Personal Intro: Few personal facts: I'm a biracial female (half Indian, half White). I'm a survivor of adolescent sexual abuse and am on the board of a non-profit that provides therapy and educational programs to adolescent girls who have experienced sex-trafficking or sexual abuse.
Education: I graduated from Georgetown University in 2016 with a major in Economics and minor in Computer Science and a GPA of 3.47.
Career: From Sept 2016 to March 2019, I worked at Heidrick & Struggles, a top executive search firm, working on executive recruitment projects across the Technology and Financial Services industries.

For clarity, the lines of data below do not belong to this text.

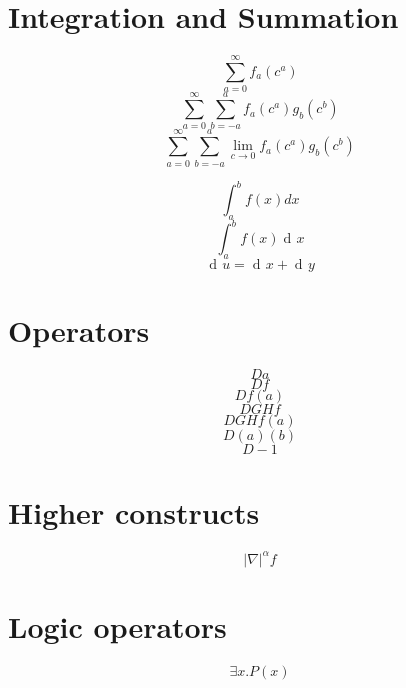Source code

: \documentclass{article}
\DeclareMathOperator{\diffd}{\operatorname{d}\!}
\begin{document}
\section{Integration and Summation}
\[ \sum_{a=0}^\infty f_a(c^a) \]
\[ \sum_{a=0}^\infty \sum_{b=-a}^a f_a(c^a) g_b(c^b) \]
\[ \sum_{a=0}^\infty \sum_{b=-a}^a \lim_{c\rightarrow 0} f_a(c^a) g_b(c^b) \]

\[ \int_a^b f(x) dx \]
\[ \int_a^b f(x) \diffd x \]
\[ \diffd u = \diffd x + \diffd y \]

\section{Operators}
\[  D a \]
\[  D f \]
\[  D f(a) \]
\[  D G H f \]
\[  D G H f (a) \]
\[  D (a) (b) \]
\[ D -1 \]

\section{Higher constructs}
\[ |\nabla|^{\alpha} f \]

\section{Logic operators}
\[ \exists x . P(x) \]
\end{document}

From March 2019 to Present, I moved in-house to Google to do executive recruitment for their senior-most technology executives (makes up the top 5% of leadership at Google).
GRE Score: 164 Verbal (94th percentile), 167 Quant (89th percentile)

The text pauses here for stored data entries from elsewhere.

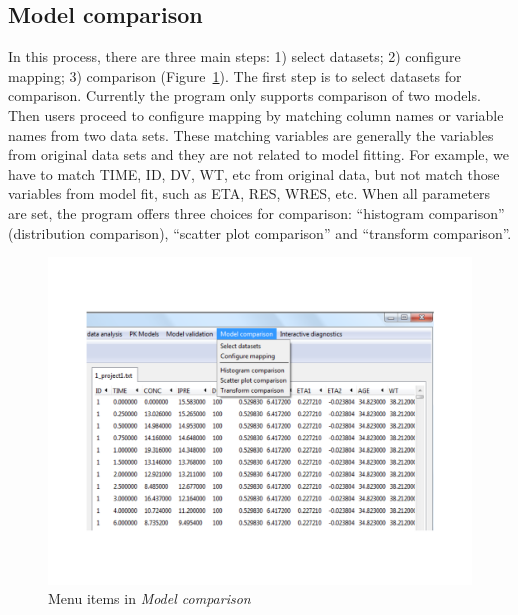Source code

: \documentclass[a4paper]{article}
\begin{document}
\subsection{Model comparison}
In this process, there are three main steps: 1) select datasets; 2) configure mapping; 3) comparison (Figure~\ref{modelc}). The first step is to select datasets for comparison. Currently the program only supports comparison of two models. Then users proceed to configure mapping by matching column names or variable names from two data sets. These matching variables are generally the variables from original data sets and they are not related to model fitting. For example, we have to match TIME, ID, DV, WT, etc from original data, but not match those variables from model fit, such as ETA, RES, WRES, etc. When all parameters are set, the program offers three choices for comparison: ``histogram comparison'' (distribution comparison), ``scatter plot comparison'' and ``transform comparison''.\begin{figure}[h!tb] \centering
\includegraphics[scale=0.6]{modelc.pdf}
\caption{Menu items in \textit{Model comparison}}
\label{modelc}
\end{figure}
\end{document}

Why MBA: I feel like I have a strong quantitative background due to my academics, and my career thus far has developed my softer skills. That being said, I want to merge the two and become a more quantitative business leader, someone who can utilize data to influence business decisions. This is why I'm pursuing my MBA.
Goals: My short term goal is to join a Human Capital Management (HCM) practice at a consulting firm such as Deloitte or McKinsey. My long term goal is to become Head of HR for a technology company, preferably software, given the expertise I've gained at Google.
Location preferences: I'd like to remain on the east coast to be near my partner, but I don't want to stay in the city for grad school (I want to use these two years to take a break from NYC). Stanford and Kellogg are both schools that are interesting enough to me to consider leaving the East Coast for.
Top of mind worries:
1) Stanford's Essay A - I'm struggling around how to tell a compelling / profound story whilst showing leadership/impact
2) my GPA
3) Activities section - I've only been on the board of the non-profit for a little over a year
4) Awards section - the only awards I've received during my career have been "Peer Bonuses" - which are $275 spot bonuses from colleagues who want to thank you for doing an awesome job on something. I've received 21 Peer Bonuses thus far in my ~3 years at Google. But those are the only types of awards I've gotten. How should I be thinking about this part of the application? Any tips?